Sunday, June 08, 2008

mourning


Last Sunday morning I found my cat Cheesy on my back porch looking very bad. Karl and I rushed him to an emergency vet in Shelton where they told us his odds weren't good. I knew by the way he was looking at me in the car that this was it. It was the first time, in all the dozens upon dozens of horses, cats and dogs my family has had to put down, that I had the courage to be there. I held him during the injection and felt his last struggle (he always hated to be held), then felt his body finally let go.

Karl gave me Cheesy on the day I finished my first professional illustration assignment 11 years ago when we were living in a basement in Lyme. He was with us a long time. Anyone who has been to my house knows he was quite a character. I've still not adjusted to him not being here.

This poem was read in church today.

Curiosity
may have killed the cat; more likely
the cat was just unlucky, or else curious
to see what death was like, having no cause
to go on licking paws, or fathering
litter on litter of kittens, predictably.

Nevertheless, to be curious
is dangerous enough. To distrust
what is always said, what seems
to ask odd questions, interfere in dreams,
leave home, smell rats, have hunches
do not endear cats to those doggy circles
where well-smelt baskets, suitable wives, good lunches
are the order of things, and where prevails
much wagging of incurious heads and tails.

Face it. Curiosity
will not cause us to die–
only lack of it will.
Never to want to see
the other side of the hill
or that improbable country
where living is an idyll
(although a probable hell)
would kill us all.

Only the curious have, if they live, a tale
worth telling at all.

Dogs say cats love too much, are irresponsible,
are changeable, marry too many wives,
desert their children, chill all dinner tables
with tales of their nine lives.
Well, they are lucky.

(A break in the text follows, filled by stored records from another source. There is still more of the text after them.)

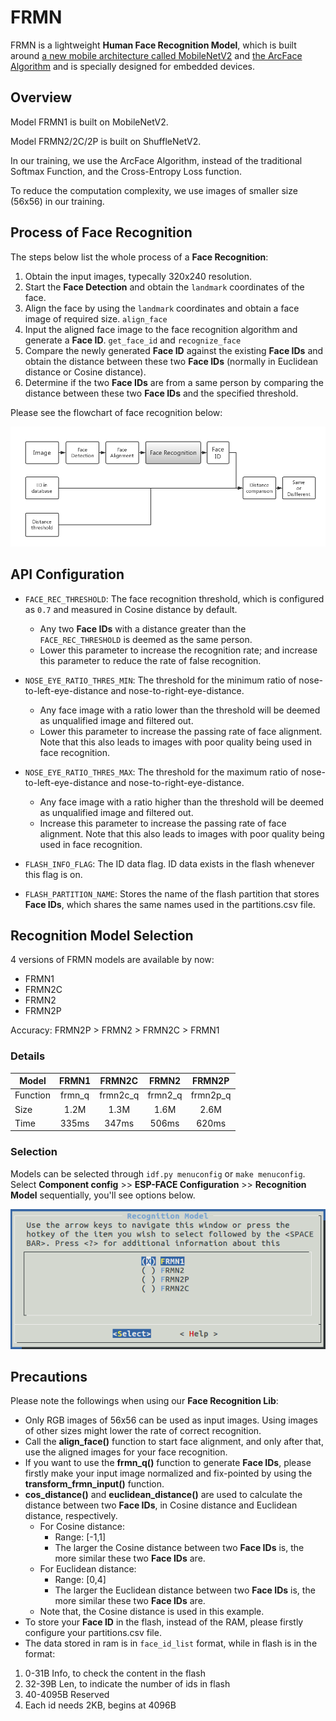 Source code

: # FRMN

FRMN is a lightweight **Human Face Recognition Model**, which is built around [a new mobile architecture called MobileNetV2](https://arxiv.org/abs/1801.04381) and [the ArcFace Algorithm](https://arxiv.org/abs/1801.07698) and is specially designed for embedded devices.

## Overview

Model FRMN1 is built on MobileNetV2.

Model FRMN2/2C/2P is built on ShuffleNetV2.

In our training, we use the ArcFace Algorithm, instead of the traditional Softmax Function, and the Cross-Entropy Loss function.

To reduce the computation complexity, we use images of smaller size (56x56) in our training.


## Process of Face Recognition

The steps below list the whole process of a **Face Recognition**:

1. Obtain the input images, typecally 320x240 resolution.
2. Start the **Face Detection** and obtain the `landmark` coordinates of the face.
3. Align the face by using the `landmark` coordinates and obtain a face image of required size. `align_face`
4. Input the aligned face image to the face recognition algorithm and generate a **Face ID**. `get_face_id` and `recognize_face`
5. Compare the newly generated **Face ID** against the existing **Face IDs** and obtain the distance between these two **Face IDs** (normally in Euclidean distance or Cosine distance).
6. Determine if the two **Face IDs** are from a same person by comparing the distance between these two **Face IDs** and the specified threshold.

Please see the flowchart of face recognition below:

![face-recognition-system](../img/face-recognition-system.png)

## API Configuration

- `FACE_REC_THRESHOLD`: The face recognition threshold, which is configured as `0.7` and measured in Cosine distance by default. 
    - Any two **Face IDs** with a distance greater than the `FACE_REC_THRESHOLD` is deemed as the same person. 
    - Lower this parameter to increase the recognition rate; and increase this parameter to reduce the rate of false recognition.

- `NOSE_EYE_RATIO_THRES_MIN`: The threshold for the minimum ratio of nose-to-left-eye-distance and nose-to-right-eye-distance. 
    - Any face image with a ratio lower than the threshold will be deemed as unqualified image and filtered out.
    - Lower this parameter to increase the passing rate of face alignment. Note that this also leads to images with poor quality being used in face recognition.

- `NOSE_EYE_RATIO_THRES_MAX`: The threshold for the maximum ratio of nose-to-left-eye-distance and nose-to-right-eye-distance. 
    - Any face image with a ratio higher than the threshold will be deemed as unqualified image and filtered out.
    - Increase this parameter to increase the passing rate of face alignment. Note that this also leads to images with poor quality being used in face recognition.

- `FLASH_INFO_FLAG`: The ID data flag. ID data exists in the flash whenever this flag is on.

- `FLASH_PARTITION_NAME`: Stores the name of the flash partition that stores **Face IDs**, which shares the same names used in the partitions.csv file.

## Recognition Model Selection

4 versions of FRMN models are available by now:
- FRMN1
- FRMN2C
- FRMN2
- FRMN2P

Accuracy: FRMN2P > FRMN2 > FRMN2C > FRMN1

### Details
|Model|FRMN1|FRMN2C|FRMN2|FRMN2P|
| ----- |:-----:|:-----:|:-----:|:-----:|
|Function|frmn_q|frmn2c_q|frmn2_q|frmn2p_q|
|Size| 1.2M |1.3M|1.6M|2.6M|
|Time| 335ms|347ms|506ms|620ms|


### Selection

Models can be selected through `idf.py menuconfig` or `make menuconfig`. Select **Component config** >> **ESP-FACE Configuration** >> **Recognition Model** sequentially, you'll see options below.

![Recognition model selection](../img/recognition_model_selection.png)


## Precautions

Please note the followings when using our **Face Recognition Lib**:

- Only RGB images of 56x56 can be used as input images. Using images of other sizes might lower the rate of correct recognition.
- Call the **align_face()** function to start face alignment, and only after that, use the aligned images for your face recognition.
- If you want to use the **frmn_q()** function to generate **Face IDs**, please firstly make your input image normalized and fix-pointed by using the **transform_frmn_input()** function.
- **cos_distance()** and **euclidean_distance()** are used to calculate the distance between two **Face IDs**, in Cosine distance and Euclidean distance, respectively. 
    - For Cosine distance:
        - Range: [-1,1]
        - The larger the Cosine distance between two **Face IDs** is, the more similar these two **Face IDs** are.
    - For Euclidean distance:
        - Range: [0,4]
        - The larger the Euclidean distance between two **Face IDs** is, the more similar these two **Face IDs** are.
    - Note that, the Cosine distance is used in this example.
- To store your **Face ID** in the flash, instead of the RAM, please firstly configure your partitions.csv file.
- The data stored in ram is in `face_id_list` format, while in flash is in the format:
1. 0-31B Info, to check the content in the flash
2. 32-39B Len, to indicate the number of ids in flash
3. 40-4095B Reserved
4. Each id needs 2KB, begins at 4096B
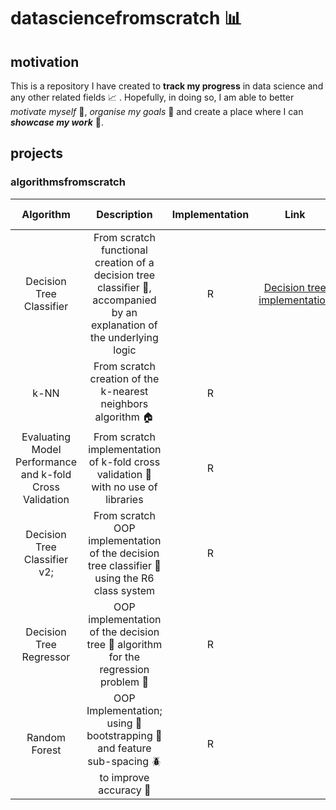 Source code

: # datasciencefromscratch :bar_chart:

## motivation

This is a repository I have created to **track my progress** in data science and any other related fields :chart_with_upwards_trend: . Hopefully, in doing so, I am able to better *motivate myself* :full_moon_with_face:, *organise my goals* :paperclip: and create a place where I can ***showcase my work*** :file_folder:.

## projects

### algorithmsfromscratch

|                        Algorithm                         |                                                            Description                                                            | Implementation |                               Link                               | Creation Date | Last Update |
|:----------:|:-------------:|:----------:|:----------:|:----------:|:----------:|
|                 Decision Tree Classifier                 | From scratch functional creation of a decision tree classifier :palm_tree:, accompanied by an explanation of the underlying logic |       R        | [Decision tree implementation](https://rpubs.com/Rcshmin/924453) |   5.7.2022    |  4.12.2022  |
|                           k-NN                           |                                From scratch creation of the k-nearest neighbors algorithm :house:                                 |       R        |                                                                  |   4.12.2022   |     NA      |
| Evaluating Model Performance and k-fold Cross Validation |                From scratch implementation of k-fold cross validation :open_file_folder: with no use of libraries                 |       R        |                                                                  |   3.1.2023    |     NA      |
|               Decision Tree Classifier v2;               |            From scratch OOP implementation of the decision tree classifier :deciduous_tree: using the R6 class system             |       R        |                                                                  |   19.1.2023   |     NA      |
|                 Decision Tree Regressor                  |               OOP implementation of the decision tree :fallen_leaf: algorithm for the regression problem :climbing:               |       R        |                                                                  |   22.1.2023   |     NA      |
|                      Random Forest                       |      OOP Implementation; using :seedling: bootstrapping :bug: and feature sub-spacing :beetle: to improve accuracy :microbe:      |       R        |                                                                  |   25.1.2023   |     NA      |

Let them be
nine-lived and contradictory,
curious enough to change, prepared to pay
the cat price, which is to die
and die again and again,
each time with no less pain.
A cat minority of one
is all that can be counted on
to tell the truth. And what cats have to tell
on each return from hell
is this: that dying is what the living do,
that dying is what the loving do,
and that dead dogs are those who do not know
that dying is what, to live, each has to do.